Items listed in a dataset:
══════════

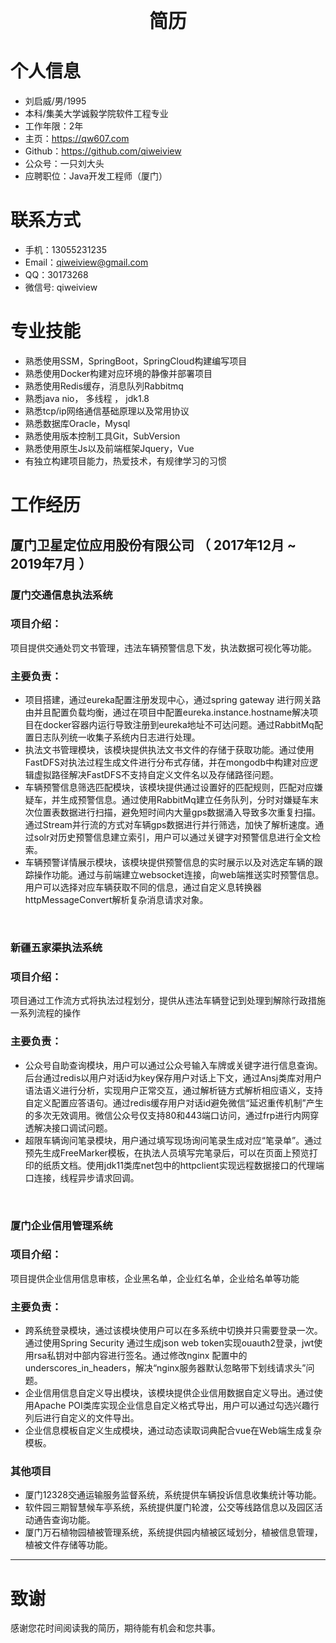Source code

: 
# <center style="font-size:30px">简历</center>
# 个人信息

 - 刘启威/男/1995
 - 本科/集美大学诚毅学院软件工程专业
 - 工作年限：2年
 - 主页：https://qw607.com 
 - Github：https://github.com/qiweiview
 - 公众号：一只刘大头
 - 应聘职位：Java开发工程师（厦门）
 


# 联系方式

- 手机：13055231235
- Email：qiweiview@gmail.com 
- QQ：30173268
- 微信号: qiweiview


# 专业技能
* 熟悉使用SSM，SpringBoot，SpringCloud构建编写项目
* 熟悉使用Docker构建对应环境的静像并部署项目
* 熟悉使用Redis缓存，消息队列Rabbitmq
* 熟悉java nio， 多线程 ， jdk1.8
* 熟悉tcp/ip网络通信基础原理以及常用协议
* 熟悉数据库Oracle，Mysql
* 熟悉使用版本控制工具Git，SubVersion
* 熟悉使用原生Js以及前端框架Jquery，Vue
* 有独立构建项目能力，热爱技术，有规律学习的习惯






# 工作经历


## 厦门卫星定位应用股份有限公司 （ 2017年12月 ~ 2019年7月 ）

### 厦门交通信息执法系统 
### 项目介绍：
项目提供交通处罚文书管理，违法车辆预警信息下发，执法数据可视化等功能。
### 主要负责：
* 项目搭建，通过eureka配置注册发现中心，通过spring gateway 进行网关路由并且配置负载均衡，通过在项目中配置eureka.instance.hostname解决项目在docker容器内运行导致注册到eureka地址不可达问题。通过RabbitMq配置日志队列统一收集子系统内日志进行处理。
* 执法文书管理模块，该模块提供执法文书文件的存储于获取功能。通过使用FastDFS对执法过程生成文件进行分布式存储，并在mongodb中构建对应逻辑虚拟路径解决FastDFS不支持自定义文件名以及存储路径问题。
* 车辆预警信息筛选匹配模块，该模块提供通过设置好的匹配规则，匹配对应嫌疑车，并生成预警信息。通过使用RabbitMq建立任务队列，分时对嫌疑车末次位置表数据进行扫描，避免短时间内大量gps数据涌入导致多次重复扫描。通过Stream并行流的方式对车辆gps数据进行并行筛选，加快了解析速度。通过solr对历史预警信息建立索引，用户可以通过关键字对预警信息进行全文检索。
* 车辆预警详情展示模块，该模块提供预警信息的实时展示以及对选定车辆的跟踪操作功能。通过与前端建立websocket连接，向web端推送实时预警信息。用户可以选择对应车辆获取不同的信息，通过自定义息转换器httpMessageConvert解析复杂消息请求对象。


<br>

### 新疆五家渠执法系统
### 项目介绍：
项目通过工作流方式将执法过程划分，提供从违法车辆登记到处理到解除行政措施一系列流程的操作

### 主要负责：
*  公众号自助查询模块，用户可以通过公众号输入车牌或关键字进行信息查询。后台通过redis以用户对话id为key保存用户对话上下文，通过Ansj类库对用户语法语义进行分析，实现用户正常交互，通过解析链方式解析相应语义，支持自定义配置应答语句。通过redis缓存用户对话id避免微信“延迟重传机制”产生的多次无效调用。微信公众号仅支持80和443端口访问，通过frp进行内网穿透解决接口调试问题。
 *  超限车辆询问笔录模块，用户通过填写现场询问笔录生成对应“笔录单”。通过预先生成FreeMarker模板，在执法人员填写完笔录后，可以在页面上预览打印的纸质文档。使用jdk11类库net包中的httpclient实现远程数据接口的代理端口连接，线程异步请求回调。

<br>

### 厦门企业信用管理系统
### 项目介绍：
项目提供企业信用信息审核，企业黑名单，企业红名单，企业给名单等功能
### 主要负责：
* 跨系统登录模块，通过该模块使用户可以在多系统中切换并只需要登录一次。通过使用Spring Security 通过生成json web token实现ouauth2登录，jwt使用rsa私钥对中部内容进行签名。通过修改nginx 配置中的underscores_in_headers，解决“nginx服务器默认忽略带下划线请求头”问题。
* 企业信用信息自定义导出模块，该模块提供企业信用数据自定义导出。通过使用Apache POI类库实现企业信息自定义格式导出，用户可以通过勾选兴趣行列后进行自定义的文件导出。
* 企业信息模板自定义生成模块，通过动态读取词典配合vue在Web端生成复杂模板。







### 其他项目
* 厦门12328交通运输服务监督系统，系统提供车辆投诉信息收集统计等功能。
* 软件园三期智慧候车亭系统，系统提供厦门轮渡，公交等线路信息以及园区活动通告查询功能。
* 厦门万石植物园植被管理系统，系统提供园内植被区域划分，植被信息管理，植被文件存储等功能。
      
---      
# 致谢
感谢您花时间阅读我的简历，期待能有机会和您共事。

══════════

What to work on:
Within the records above, count each line holding "https". Write down only the number.

Result:
2